Jun 22, 2026
SAN FRANCISCO, CA – Last week, the U.S. Ninth Circuit Court of Appeals issued a preliminary injunction blocking a California law that enabled public schools to keep a child’s gender confusion secret from their parents. AB 1955, enacted in 2024, prohibited schools from requiring that parents be notified when their child expresses gender confusion such as using a different name, pronouns, of identifying as a different gender. Essentially, the law aimed to allow schools to withhold “gender transitions” from parents if the child wanted it kept secret from them.
In City of Huntington Beach v. Newsom, the three-judge panel unanimously but narrowly ruled to block the law only for the parents who brought the lawsuit and for any “objecting parents” who desire to be informed of such information. The preliminary injunction was issued under a “pending appeal” status, whereby litigation will continue toward a permanent ruling.

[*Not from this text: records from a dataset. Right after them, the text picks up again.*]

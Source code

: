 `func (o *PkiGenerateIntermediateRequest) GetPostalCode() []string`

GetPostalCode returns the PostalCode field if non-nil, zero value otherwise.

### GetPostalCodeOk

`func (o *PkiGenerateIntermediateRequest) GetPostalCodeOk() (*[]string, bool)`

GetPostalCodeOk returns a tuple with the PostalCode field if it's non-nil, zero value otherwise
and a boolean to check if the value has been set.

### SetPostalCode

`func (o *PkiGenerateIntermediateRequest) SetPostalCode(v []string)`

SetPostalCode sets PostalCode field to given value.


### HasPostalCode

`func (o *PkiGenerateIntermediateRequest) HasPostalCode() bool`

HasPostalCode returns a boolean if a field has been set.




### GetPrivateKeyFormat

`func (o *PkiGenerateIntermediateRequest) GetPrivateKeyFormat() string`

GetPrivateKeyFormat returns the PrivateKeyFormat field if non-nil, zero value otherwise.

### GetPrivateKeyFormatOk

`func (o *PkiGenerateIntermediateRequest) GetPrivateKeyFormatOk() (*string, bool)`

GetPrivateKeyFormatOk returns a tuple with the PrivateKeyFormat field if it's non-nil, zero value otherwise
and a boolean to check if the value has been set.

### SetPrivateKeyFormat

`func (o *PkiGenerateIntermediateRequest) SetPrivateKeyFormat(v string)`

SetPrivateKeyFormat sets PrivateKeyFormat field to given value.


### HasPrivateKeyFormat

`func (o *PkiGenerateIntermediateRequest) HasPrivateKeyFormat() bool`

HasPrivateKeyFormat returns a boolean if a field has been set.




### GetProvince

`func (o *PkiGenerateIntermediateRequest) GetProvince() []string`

The Ninth Circuit panel initially denied the injunction request, but then ruled in favor of the parents after the U.S. Supreme Court recently sided with parents in a separate case that directly challenged gender secrecy policies in California schools. In Mirabelli v. Bonta, a parental challenge to gender secrecy laws that originated before AB 1955 was enacted, SCOTUS concluded that withholding gender information from parents, namely those who have religious objections to gender ideology, is an “intrusion on parents’ Free Exercise rights.”

The Ninth Circuit panel acknowledged Mirabelli stating that an injunction here “promotes child safety by guaranteeing fit parents a role in some of the most consequential decisions in their children’s lives.”
The court also reiterated that “parents—not the State—have primary authority with respect to the upbringing and education of children” and “have the right not to be shut out of participation in decisions regarding their children’s mental health.” The Ninth Circuit concluded that AB 1955 “likely deprives [parents] of their constitutional rights.”
According to Defending Education, a grassroots organization promoting non-political education in the public classroom, at least 1,217 U.S. school districts have adopted secrecy policies to keep parents in the dark regarding any change in their child’s gender-related behavior. The policies span across 37 states covering more than 21,000 schools with more than 12 million children enrolled.
Liberty Counsel Founder and Chairman Mat Staver said, “The Ninth Circuit’s ruling affirms the state has no business keeping secrets from parents. Gender secrecy policies put teachers and parents at odds when they should be united toward a child’s well-being. Moreover, parents have the right to direct the upbringing of their children. All parental exclusion policies should be eliminated nationwide.”